My whole life I'd thought that being vulnerable meant being weak. I grew up in the heart of Texas high school football country, where I was expected to fit a certain stereotype. To be this rugged tough football guy in full pads playing in 100+ degree heat in August. Tough. I was supposed to be able to fix a car, lift a ton of weight, fish, hunt and wrestle steers. That's what was "expected" of me, or so I believed. Being a young man from Texas came with all sorts of expectations. Some realistic, others quite silly when viewed through the lens of hindsight.

I was a sensitive kid too. People could easily rile me up. In certain situations that's still true today. I also happen to be an extremely open person. When I was younger and more naive, I would share almost anything with anyone. It was how I connected with people. As far back as I can remember, I’ve always wanted to connect with people. I felt that sharing similar life experiences would give whoever I was speaking with and myself some sort of common ground to build a friendship on. To this day, I still do that, although I’d say I'm a little bit more deliberate.

But as many of you probably learned before I did, people can take advantage of that openness. I was an odd child and didn't really fit in. Plus I was boisterous. Add in all that to my open nature, and I was often singled out.

But I was going to fix that, see? I was going to be a Marine. The toughest of the tough. No more was I going to be this vulnerable, sensitive kid. I was going to be the fiercest warrior our nation could produce.

After two tours to Iraq from 2005-200 and numerous lost friends, I realized I hadn’t become tougher.

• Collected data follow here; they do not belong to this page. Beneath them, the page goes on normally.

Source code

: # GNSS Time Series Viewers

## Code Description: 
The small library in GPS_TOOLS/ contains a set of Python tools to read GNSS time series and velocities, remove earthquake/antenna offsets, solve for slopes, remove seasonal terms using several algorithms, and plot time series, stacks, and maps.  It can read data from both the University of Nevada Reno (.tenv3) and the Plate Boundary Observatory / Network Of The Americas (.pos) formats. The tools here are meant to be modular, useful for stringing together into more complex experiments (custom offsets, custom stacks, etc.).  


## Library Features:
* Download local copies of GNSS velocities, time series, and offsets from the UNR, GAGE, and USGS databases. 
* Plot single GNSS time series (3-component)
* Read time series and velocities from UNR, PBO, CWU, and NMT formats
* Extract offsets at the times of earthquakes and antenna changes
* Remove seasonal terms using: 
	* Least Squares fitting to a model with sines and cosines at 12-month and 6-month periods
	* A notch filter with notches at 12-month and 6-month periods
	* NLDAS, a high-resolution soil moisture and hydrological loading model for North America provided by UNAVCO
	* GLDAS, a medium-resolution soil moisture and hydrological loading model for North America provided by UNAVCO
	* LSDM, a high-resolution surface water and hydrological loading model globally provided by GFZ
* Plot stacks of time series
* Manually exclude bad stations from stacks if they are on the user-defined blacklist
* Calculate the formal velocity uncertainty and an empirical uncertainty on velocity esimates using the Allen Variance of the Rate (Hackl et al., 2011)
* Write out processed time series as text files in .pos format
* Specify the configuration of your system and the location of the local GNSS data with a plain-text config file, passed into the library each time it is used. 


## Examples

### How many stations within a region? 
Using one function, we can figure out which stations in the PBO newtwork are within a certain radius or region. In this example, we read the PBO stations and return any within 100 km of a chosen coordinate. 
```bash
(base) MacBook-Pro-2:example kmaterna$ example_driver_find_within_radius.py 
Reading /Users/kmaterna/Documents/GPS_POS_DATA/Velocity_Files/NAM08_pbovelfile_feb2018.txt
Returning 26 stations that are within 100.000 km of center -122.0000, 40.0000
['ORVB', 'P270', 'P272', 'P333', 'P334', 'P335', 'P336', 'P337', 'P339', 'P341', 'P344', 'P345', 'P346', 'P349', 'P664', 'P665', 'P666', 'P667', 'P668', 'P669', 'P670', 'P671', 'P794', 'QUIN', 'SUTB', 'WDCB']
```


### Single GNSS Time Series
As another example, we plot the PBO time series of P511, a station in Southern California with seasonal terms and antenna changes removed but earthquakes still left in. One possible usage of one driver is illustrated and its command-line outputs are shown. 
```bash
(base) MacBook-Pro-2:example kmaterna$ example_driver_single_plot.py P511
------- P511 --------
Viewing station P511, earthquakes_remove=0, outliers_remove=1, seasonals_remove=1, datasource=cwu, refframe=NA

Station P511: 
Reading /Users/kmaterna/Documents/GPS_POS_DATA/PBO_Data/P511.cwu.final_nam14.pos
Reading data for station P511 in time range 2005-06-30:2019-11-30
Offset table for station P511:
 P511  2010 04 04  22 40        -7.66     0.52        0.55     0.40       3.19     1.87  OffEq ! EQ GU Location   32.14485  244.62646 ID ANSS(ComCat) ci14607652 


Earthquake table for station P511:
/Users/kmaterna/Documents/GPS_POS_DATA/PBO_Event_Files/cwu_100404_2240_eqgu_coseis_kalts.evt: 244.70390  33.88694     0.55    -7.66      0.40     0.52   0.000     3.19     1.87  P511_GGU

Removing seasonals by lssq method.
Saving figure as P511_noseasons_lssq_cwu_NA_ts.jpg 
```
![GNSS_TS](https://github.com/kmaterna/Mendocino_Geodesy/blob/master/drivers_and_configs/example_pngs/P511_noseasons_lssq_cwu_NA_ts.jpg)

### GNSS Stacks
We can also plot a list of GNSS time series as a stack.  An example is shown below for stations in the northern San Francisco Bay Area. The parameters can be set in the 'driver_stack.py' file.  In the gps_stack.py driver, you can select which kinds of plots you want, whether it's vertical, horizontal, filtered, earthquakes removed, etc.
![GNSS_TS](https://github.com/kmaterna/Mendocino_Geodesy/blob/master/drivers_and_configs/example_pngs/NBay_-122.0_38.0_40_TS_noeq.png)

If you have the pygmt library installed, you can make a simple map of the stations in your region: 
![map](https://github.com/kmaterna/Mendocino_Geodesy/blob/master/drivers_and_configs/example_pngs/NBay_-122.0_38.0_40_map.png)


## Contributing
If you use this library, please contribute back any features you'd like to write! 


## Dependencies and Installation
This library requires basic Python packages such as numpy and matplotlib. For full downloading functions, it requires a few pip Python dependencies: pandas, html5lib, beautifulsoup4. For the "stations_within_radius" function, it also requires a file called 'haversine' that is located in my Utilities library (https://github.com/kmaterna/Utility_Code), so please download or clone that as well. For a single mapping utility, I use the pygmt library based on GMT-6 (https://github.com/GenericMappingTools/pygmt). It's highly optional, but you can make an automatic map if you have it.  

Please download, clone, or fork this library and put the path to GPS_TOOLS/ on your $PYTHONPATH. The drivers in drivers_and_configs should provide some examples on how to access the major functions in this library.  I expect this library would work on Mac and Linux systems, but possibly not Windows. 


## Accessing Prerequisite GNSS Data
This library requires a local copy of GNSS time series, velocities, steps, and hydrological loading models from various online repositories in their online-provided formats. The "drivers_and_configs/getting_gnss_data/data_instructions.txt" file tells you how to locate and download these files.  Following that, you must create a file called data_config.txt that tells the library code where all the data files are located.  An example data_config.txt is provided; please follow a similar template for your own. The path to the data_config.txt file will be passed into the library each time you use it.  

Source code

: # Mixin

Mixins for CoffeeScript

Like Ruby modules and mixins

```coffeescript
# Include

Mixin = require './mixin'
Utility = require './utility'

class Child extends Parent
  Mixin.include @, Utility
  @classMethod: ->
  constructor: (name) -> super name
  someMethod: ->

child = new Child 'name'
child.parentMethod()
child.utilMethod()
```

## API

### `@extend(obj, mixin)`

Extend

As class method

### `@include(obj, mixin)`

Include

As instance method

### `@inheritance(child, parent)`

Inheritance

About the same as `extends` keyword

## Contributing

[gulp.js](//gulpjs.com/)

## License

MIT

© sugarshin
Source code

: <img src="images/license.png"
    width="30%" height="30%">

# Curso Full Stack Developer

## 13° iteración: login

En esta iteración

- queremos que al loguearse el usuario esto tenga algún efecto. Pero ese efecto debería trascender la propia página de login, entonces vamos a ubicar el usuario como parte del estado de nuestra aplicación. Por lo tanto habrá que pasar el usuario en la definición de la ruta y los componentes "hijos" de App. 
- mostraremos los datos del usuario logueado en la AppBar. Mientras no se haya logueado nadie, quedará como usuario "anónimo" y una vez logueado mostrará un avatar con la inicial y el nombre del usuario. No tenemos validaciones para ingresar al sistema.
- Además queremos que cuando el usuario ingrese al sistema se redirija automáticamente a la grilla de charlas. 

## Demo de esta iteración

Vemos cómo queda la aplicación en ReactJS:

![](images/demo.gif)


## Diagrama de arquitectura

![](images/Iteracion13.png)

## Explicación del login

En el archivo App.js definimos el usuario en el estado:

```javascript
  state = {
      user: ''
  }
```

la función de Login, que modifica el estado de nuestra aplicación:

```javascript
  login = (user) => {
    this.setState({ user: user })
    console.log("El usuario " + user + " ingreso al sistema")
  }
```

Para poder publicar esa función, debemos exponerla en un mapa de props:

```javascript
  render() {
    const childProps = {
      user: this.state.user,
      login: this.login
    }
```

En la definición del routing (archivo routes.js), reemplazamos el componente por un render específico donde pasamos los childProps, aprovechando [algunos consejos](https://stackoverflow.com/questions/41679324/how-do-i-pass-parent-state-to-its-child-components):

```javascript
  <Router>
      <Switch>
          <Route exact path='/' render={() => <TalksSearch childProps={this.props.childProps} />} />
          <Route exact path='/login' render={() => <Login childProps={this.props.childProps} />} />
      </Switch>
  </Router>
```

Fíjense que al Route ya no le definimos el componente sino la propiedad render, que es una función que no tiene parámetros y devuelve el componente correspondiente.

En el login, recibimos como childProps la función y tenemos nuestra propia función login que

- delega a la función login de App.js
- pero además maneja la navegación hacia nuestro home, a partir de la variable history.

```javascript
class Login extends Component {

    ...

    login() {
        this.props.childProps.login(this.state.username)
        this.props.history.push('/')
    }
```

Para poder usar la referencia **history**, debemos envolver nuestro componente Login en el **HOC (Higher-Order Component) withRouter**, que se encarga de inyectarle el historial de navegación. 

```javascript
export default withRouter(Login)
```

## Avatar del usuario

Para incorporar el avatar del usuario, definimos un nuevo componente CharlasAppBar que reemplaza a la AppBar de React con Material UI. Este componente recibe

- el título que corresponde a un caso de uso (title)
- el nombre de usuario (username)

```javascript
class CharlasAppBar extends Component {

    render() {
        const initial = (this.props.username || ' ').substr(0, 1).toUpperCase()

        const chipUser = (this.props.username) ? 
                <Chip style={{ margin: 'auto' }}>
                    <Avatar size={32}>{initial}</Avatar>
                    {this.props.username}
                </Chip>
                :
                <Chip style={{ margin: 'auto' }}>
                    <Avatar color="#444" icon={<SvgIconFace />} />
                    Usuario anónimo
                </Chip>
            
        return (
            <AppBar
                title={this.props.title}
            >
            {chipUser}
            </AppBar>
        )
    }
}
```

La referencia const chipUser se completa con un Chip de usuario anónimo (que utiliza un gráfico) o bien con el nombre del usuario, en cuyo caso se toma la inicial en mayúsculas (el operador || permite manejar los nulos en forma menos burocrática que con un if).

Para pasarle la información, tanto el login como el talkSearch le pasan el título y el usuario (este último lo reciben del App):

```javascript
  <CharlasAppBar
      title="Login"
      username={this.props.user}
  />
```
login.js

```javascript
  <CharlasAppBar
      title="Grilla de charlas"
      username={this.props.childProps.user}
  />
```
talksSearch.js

In fact my sensitive nature likely made the sense of loss greater. I’m doing well now, as you’ll see, but from time to time, I will see a picture, remember a joke they told, or a poignant piece of wisdom they shared and I’ll cry.

I swore that I was strong enough to deal with everything on my own. I was a hard worker when I wanted to be and I swore up and down that if I just worked hard enough, things wouldn’t hurt as much anymore. I became vile and mean, a real hardass with little to no compassion. Gone was the vulnerability and openness that I once had. I nuked relationships and burned bridges without a second thought . But the hurt continued until 2015 when it all came crashing down.

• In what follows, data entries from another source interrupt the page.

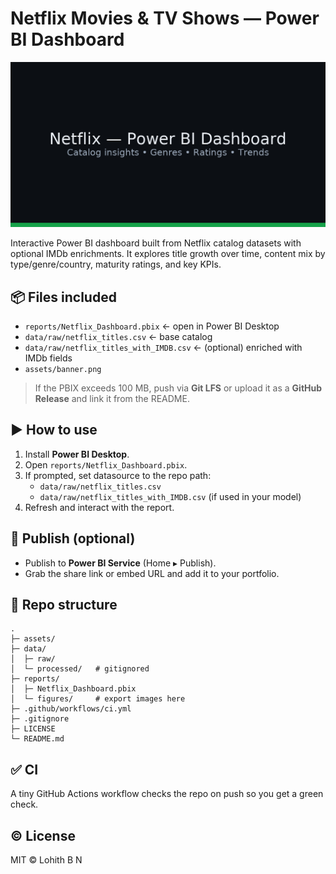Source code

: # Netflix Movies & TV Shows — Power BI Dashboard

![Banner](assets/banner.png)

Interactive Power BI dashboard built from Netflix catalog datasets with optional IMDb enrichments.
It explores title growth over time, content mix by type/genre/country, maturity ratings, and key KPIs.

## 📦 Files included
- `reports/Netflix_Dashboard.pbix`  ← open in Power BI Desktop
- `data/raw/netflix_titles.csv`      ← base catalog
- `data/raw/netflix_titles_with_IMDB.csv` ← (optional) enriched with IMDb fields
- `assets/banner.png`

> If the PBIX exceeds 100 MB, push via **Git LFS** or upload it as a **GitHub Release** and link it from the README.

## ▶️ How to use
1. Install **Power BI Desktop**.
2. Open `reports/Netflix_Dashboard.pbix`.
3. If prompted, set datasource to the repo path:
   - `data/raw/netflix_titles.csv`
   - `data/raw/netflix_titles_with_IMDB.csv` (if used in your model)
4. Refresh and interact with the report.

## 🚀 Publish (optional)
- Publish to **Power BI Service** (Home ▸ Publish).  
- Grab the share link or embed URL and add it to your portfolio.

## 🧱 Repo structure
```
.
├─ assets/
├─ data/
│  ├─ raw/
│  └─ processed/   # gitignored
├─ reports/
│  ├─ Netflix_Dashboard.pbix
│  └─ figures/     # export images here
├─ .github/workflows/ci.yml
├─ .gitignore
├─ LICENSE
└─ README.md
```

## ✅ CI
A tiny GitHub Actions workflow checks the repo on push so you get a green check.

## © License
MIT © Lohith B N
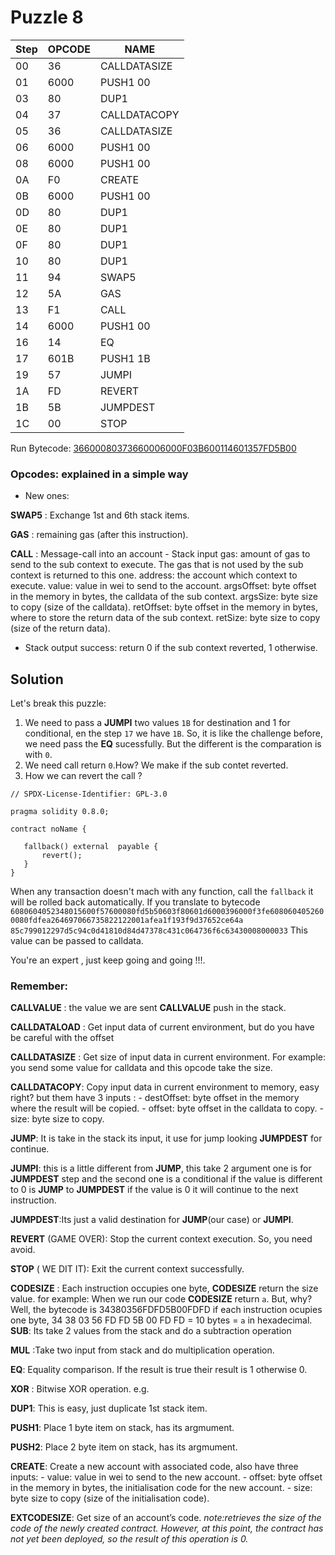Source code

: # Puzzle 8

| Step| OPCODE| NAME|
|-----|-----|-----|
|00  | 36   | CALLDATASIZE
|01  | 6000   | PUSH1 00
|03  | 80   | DUP1
|04  | 37   | CALLDATACOPY
|05  | 36   | CALLDATASIZE
|06  | 6000   | PUSH1 00
|08  | 6000   | PUSH1 00
|0A  | F0   | CREATE
|0B  | 6000   | PUSH1 00
|0D  | 80   | DUP1
|0E  | 80   | DUP1
|0F  | 80   | DUP1
|10  | 80   | DUP1
|11  | 94   | SWAP5
|12  | 5A   | GAS
|13  | F1   | CALL
|14  | 6000   | PUSH1 00
|16  | 14   | EQ
|17  | 601B   | PUSH1 1B
|19  | 57   | JUMPI
|1A  | FD   | REVERT
|1B  | 5B   | JUMPDEST
|1C  | 00   | STOP




Run Bytecode: [36600080373660006000F03B600114601357FD5B00](https://www.evm.codes/playground?fork=merge&unit=Wei&codeType=Bytecode&code='36~803736~~F0~80808080945AF1~14601B57FD5B00'~6000%01~_)


### Opcodes: explained in a simple way
- New ones:

**SWAP5** : Exchange 1st and 6th stack items.

**GAS** : remaining gas (after this instruction).

**CALL** : Message-call into an account
    - Stack input
gas: amount of gas to send to the sub context to execute. The gas that is not used by the sub context is returned to this one.
address: the account which context to execute.
value: value in wei to send to the account.
argsOffset: byte offset in the memory in bytes, the calldata of the sub context.
argsSize: byte size to copy (size of the calldata).
retOffset: byte offset in the memory in bytes, where to store the return data of the sub context.
retSize: byte size to copy (size of the return data).
   - Stack output
success: return 0 if the sub context reverted, 1 otherwise.



## Solution 

Let's break this puzzle:


1. We need to pass a **JUMPI** two values `1B` for destination and 1 for conditional, en the step `17` we have `1B`. So, it is like the challenge before, we need pass the **EQ** sucessfully. But the different is the comparation is with `0`. 
2.  We need call return `0`.How? We make if the sub contet reverted. 
3. How we can revert the call ?

```
// SPDX-License-Identifier: GPL-3.0

pragma solidity 0.8.0;

contract noName {

   fallback() external  payable {
       revert();
   }
}

```
When any transaction doesn't mach with any function, call the `fallback` it will be rolled back automatically.
If you translate to bytecode `6080604052348015600f57600080fd5b50603f80601d6000396000f3fe6080604052600080fdfea264697066735822122001afea1f193f9d37652ce64a
85c799012297d5c94c0d41810d84d47378c431c064736f6c63430008000033`
This value can be passed to calldata. 




You're an expert , just keep going and going !!!.

### Remember:

**CALLVALUE** : the value we are sent **CALLVALUE** push in the stack.

**CALLDATALOAD** : Get input data of current environment, but do you have be careful with the offset

**CALLDATASIZE** : Get size of input data in current environment. For example: you send some value for calldata and this opcode take the size.

**CALLDATACOPY**: Copy input data in current environment to memory, easy right? but them have 3 inputs :
    - destOffset: byte offset in the memory where the result will be copied.
    - offset: byte offset in the calldata to copy.
    - size: byte size to copy.

**JUMP**:  It is take in the stack its input, it use for jump looking **JUMPDEST** for continue.

**JUMPI**: this is a little different from **JUMP**, this take 2 argument one is for **JUMPDEST** step and the second one is a conditional if the value is different to 0 is **JUMP** to **JUMPDEST** if the value is 0 it will continue to the next instruction.

**JUMPDEST**:Its just a valid destination for **JUMP**(our case) or **JUMPI**.

**REVERT** (GAME OVER): Stop the current context execution. So, you need avoid.

**STOP** ( WE DIT IT): Exit the current context successfully. 

**CODESIZE** : Each instruction occupies one byte, **CODESIZE** return the size value. for example:
        When we run our code  **CODESIZE** return `a`. But, why? 
        Well, the bytecode is 34380356FDFD5B00FDFD if each instruction ocupies one byte, 34 38 03 56 FD FD 5B 00 FD FD = 10 bytes = `a` in hexadecimal.
**SUB**:  Its take 2 values from the stack and do a subtraction operation

**MUL** :Take two input from stack and do multiplication operation.

**EQ**: Equality comparison. If the result is true their result is 1 otherwise 0.

**XOR** : Bitwise XOR operation. e.g. 

**DUP1**: This is easy, just duplicate 1st stack item. 

**PUSH1**: 	Place 1 byte item on stack, has its argmument.

**PUSH2**: Place 2 byte item on stack, has its argmument.

**CREATE**: Create a new account with associated code, also have three inputs:
    - value: value in wei to send to the new account.
    - offset: byte offset in the memory in bytes, the initialisation code for the new account.
    - size: byte size to copy (size of the initialisation code).

**EXTCODESIZE**: Get size of an account’s code. *note:retrieves the size of the code of the newly created contract. However, at this point, the contract has not yet been deployed, so the result of this operation is 0.*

At an event for veterans, I felt incredibly alone, right around the anniversary of the KIA date for a close friend and I attempted to take my own life. On a dusty dirt road I sat, tasting the cold steel of the barrel of my pistol. Everything hurt and I hurt everything. Or so I believed. Like the Hulk said, “I’m exposed, like a nerve, it’s a nightmare” and it was. Every interaction with someone left me feeling even worse because I knew I should feel some kind of way about it, but I could only feel pain, anger, fear and regret.

I did not pull the trigger that night. But for almost a year I walked around with this burden, this secret shame. I went through the motions of life, hoping for a chance that something out of my control would happen and I’d leave this earth ignorant as to how. Then things changed.

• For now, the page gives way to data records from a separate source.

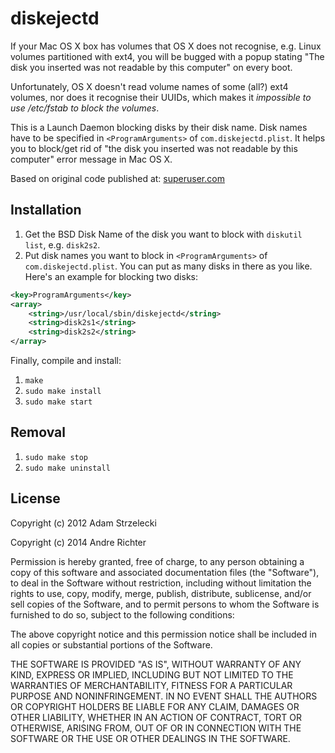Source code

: diskejectd
===========

If your Mac OS X box has volumes that OS X does not recognise, e.g. Linux volumes partitioned with ext4, you will be bugged with a popup stating "The disk you inserted was not readable by this computer" on every boot.

Unfortunately, OS X doesn't read volume names of some (all?) ext4 volumes, nor does it recognise their UUIDs, which makes it _impossible to use /etc/fstab to block the volumes_.

This is a Launch Daemon blocking disks by their disk name.
Disk names have to be specified in `<ProgramArguments>` of `com.diskejectd.plist`.
It helps you to block/get rid of "the disk you inserted was not readable by this computer" error message in Mac OS X.

Based on original code published at:
[superuser.com](http://superuser.com/questions/336455/mac-lion-fstab-is-deprecated-so-what-replaces-it-to-prevent-a-partition-from-m/336474#336474)


Installation
------------

1. Get the BSD Disk Name of the disk you want to block with `diskutil list`, e.g. `disk2s2`.
2. Put disk names you want to block in `<ProgramArguments>` of `com.diskejectd.plist`. You can put as many disks in there as you like. Here's an example for blocking two disks: 
```xml
<key>ProgramArguments</key>
<array>
    <string>/usr/local/sbin/diskejectd</string>
    <string>disk2s1</string>
    <string>disk2s2</string>
</array>
```

Finally, compile and install:

1. `make`
2. `sudo make install`
3. `sudo make start`


Removal
-------

1. `sudo make stop`
2. `sudo make uninstall`

License
-------

Copyright (c) 2012 Adam Strzelecki

Copyright (c) 2014 Andre Richter

Permission is hereby granted, free of charge, to any person obtaining
a copy of this software and associated documentation files (the
"Software"), to deal in the Software without restriction, including
without limitation the rights to use, copy, modify, merge, publish,
distribute, sublicense, and/or sell copies of the Software, and to
permit persons to whom the Software is furnished to do so, subject to
the following conditions:

The above copyright notice and this permission notice shall be
included in all copies or substantial portions of the Software.

THE SOFTWARE IS PROVIDED "AS IS", WITHOUT WARRANTY OF ANY KIND,
EXPRESS OR IMPLIED, INCLUDING BUT NOT LIMITED TO THE WARRANTIES OF
MERCHANTABILITY, FITNESS FOR A PARTICULAR PURPOSE AND
NONINFRINGEMENT. IN NO EVENT SHALL THE AUTHORS OR COPYRIGHT HOLDERS BE
LIABLE FOR ANY CLAIM, DAMAGES OR OTHER LIABILITY, WHETHER IN AN ACTION
OF CONTRACT, TORT OR OTHERWISE, ARISING FROM, OUT OF OR IN CONNECTION
WITH THE SOFTWARE OR THE USE OR OTHER DEALINGS IN THE SOFTWARE.
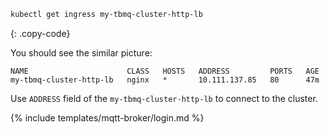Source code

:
 ```bash
kubectl get ingress my-tbmq-cluster-http-lb
```
{: .copy-code}

You should see the similar picture:

```text
NAME                      CLASS   HOSTS   ADDRESS         PORTS   AGE
my-tbmq-cluster-http-lb   nginx   *       10.111.137.85   80      47m
```

Use `ADDRESS` field of the `my-tbmq-cluster-http-lb` to connect to the cluster.

{% include templates/mqtt-broker/login.md %}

I don’t even remember where I heard it or how it came about, but I remember one day I had a thought that everything...everything HAD to mean something. If not for me, then at least someone else should be spared this pain. I had to talk about it because if not, then I might as well have pulled the trigger. Deep down inside of my soul, something ached to be set free.

So I wrote about that low point in my life in a very public Facebook post. I told everyone about it. My secret shame was now out there for everyone to see. This openness was different. It had a purpose. The openness, the willingness to share, the vulnerability had a purpose for existing. It was not wanton gratuitous oversharing due to lack of self control. It was a purposeful, deliberate acknowledgement of the fact that we often don’t have everything figured out. We have ideas, beliefs and expectations that don’t always pan out in the realm of critical thought or action. These ideas, beliefs or expectations are often “pie in the sky '' delusional or so melancholy that the fear and disappointment paralyzes us in our own loathing.

This isn’t to say don’t have big goals or dreams, but rather to temper those goals and dreams with the knowledge that things don’t always work out the way we want nor are things as destructive and life ruining as we think. I’m not living the life I envisioned I would, but I am living a life where I am mostly happy and content.

The great part about opening up and being deliberately vulnerable, sharing that shame with the world is that it can no longer be used against me. I own it. I did it. I came to terms with it and despite the fact that it is something deeply personal and something that could be thrown in my face to demonstrate how horrible of a person I am...it won’t. It no longer has power over me, but rather I have power over it.

So in keeping with that idea...

I was a weird kid, gangly and awkward in many social settings, I would often ruin jokes or not realize when one was taken too far. I got into fights to protect my pride and ego. I had low self esteem. I acted out in class. I was an exceptionally average Marine. Definitely not worthy of the ceaseless and impersonal hero worship that we veterans get for merely signing our name. I was weak, mentally and physically and that's probably why life took such a toll on me. I allowed it to happen to me. You either happen to life or it happens to you and life for nearly 28 years, happened to me, not the other way around. I lost my temper. I, in my pain, would seek to hurt others as much as they hurt me and as sensitive as I was, I often exercised the nuclear option, though they didn't deserve it. I didn't just burn bridges, I obliterated them and the entire town surrounding the bridge. I didn't care. I was full of bravado and anger.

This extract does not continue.